→ **Task statement**: Report the lines of the data below that contain the string "called".

──────────

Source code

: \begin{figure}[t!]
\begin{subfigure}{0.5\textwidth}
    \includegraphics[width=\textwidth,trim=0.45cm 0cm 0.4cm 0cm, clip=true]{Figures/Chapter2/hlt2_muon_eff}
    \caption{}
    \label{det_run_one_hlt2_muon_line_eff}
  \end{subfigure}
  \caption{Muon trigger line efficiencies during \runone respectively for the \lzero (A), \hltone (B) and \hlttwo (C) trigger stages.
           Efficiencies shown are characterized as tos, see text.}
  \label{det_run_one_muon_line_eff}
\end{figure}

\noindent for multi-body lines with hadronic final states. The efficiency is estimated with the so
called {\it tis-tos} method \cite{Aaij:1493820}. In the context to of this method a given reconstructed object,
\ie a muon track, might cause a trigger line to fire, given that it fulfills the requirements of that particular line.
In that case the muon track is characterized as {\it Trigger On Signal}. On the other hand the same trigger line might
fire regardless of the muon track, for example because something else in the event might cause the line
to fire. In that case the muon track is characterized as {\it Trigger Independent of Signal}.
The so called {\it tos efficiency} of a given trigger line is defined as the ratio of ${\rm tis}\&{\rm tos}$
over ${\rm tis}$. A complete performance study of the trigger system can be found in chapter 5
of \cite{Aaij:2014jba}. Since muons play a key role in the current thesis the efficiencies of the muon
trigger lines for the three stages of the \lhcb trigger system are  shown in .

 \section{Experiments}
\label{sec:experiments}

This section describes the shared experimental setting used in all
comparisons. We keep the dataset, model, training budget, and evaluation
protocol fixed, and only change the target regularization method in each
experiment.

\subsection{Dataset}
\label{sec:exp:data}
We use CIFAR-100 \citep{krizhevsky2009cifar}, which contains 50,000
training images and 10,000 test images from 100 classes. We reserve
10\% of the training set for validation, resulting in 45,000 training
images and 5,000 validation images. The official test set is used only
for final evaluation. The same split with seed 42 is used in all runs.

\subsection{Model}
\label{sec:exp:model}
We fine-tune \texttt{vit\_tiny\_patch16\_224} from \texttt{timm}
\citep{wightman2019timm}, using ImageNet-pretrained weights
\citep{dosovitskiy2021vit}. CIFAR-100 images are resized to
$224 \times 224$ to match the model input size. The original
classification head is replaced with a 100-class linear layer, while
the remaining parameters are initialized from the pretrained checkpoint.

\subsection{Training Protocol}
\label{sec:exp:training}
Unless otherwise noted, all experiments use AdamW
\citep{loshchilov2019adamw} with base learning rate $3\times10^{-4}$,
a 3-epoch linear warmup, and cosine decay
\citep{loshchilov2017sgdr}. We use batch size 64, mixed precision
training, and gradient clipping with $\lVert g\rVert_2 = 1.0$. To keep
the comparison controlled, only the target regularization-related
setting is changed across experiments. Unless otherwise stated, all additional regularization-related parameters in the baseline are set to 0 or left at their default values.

──────────

→ **Problem solution**:
called {\it tis-tos} method \cite{Aaij:1493820}. In the context to of this method a given reconstructed object,
The so called {\it tos efficiency} of a given trigger line is defined as the ratio of ${\rm tis}\&{\rm tos}$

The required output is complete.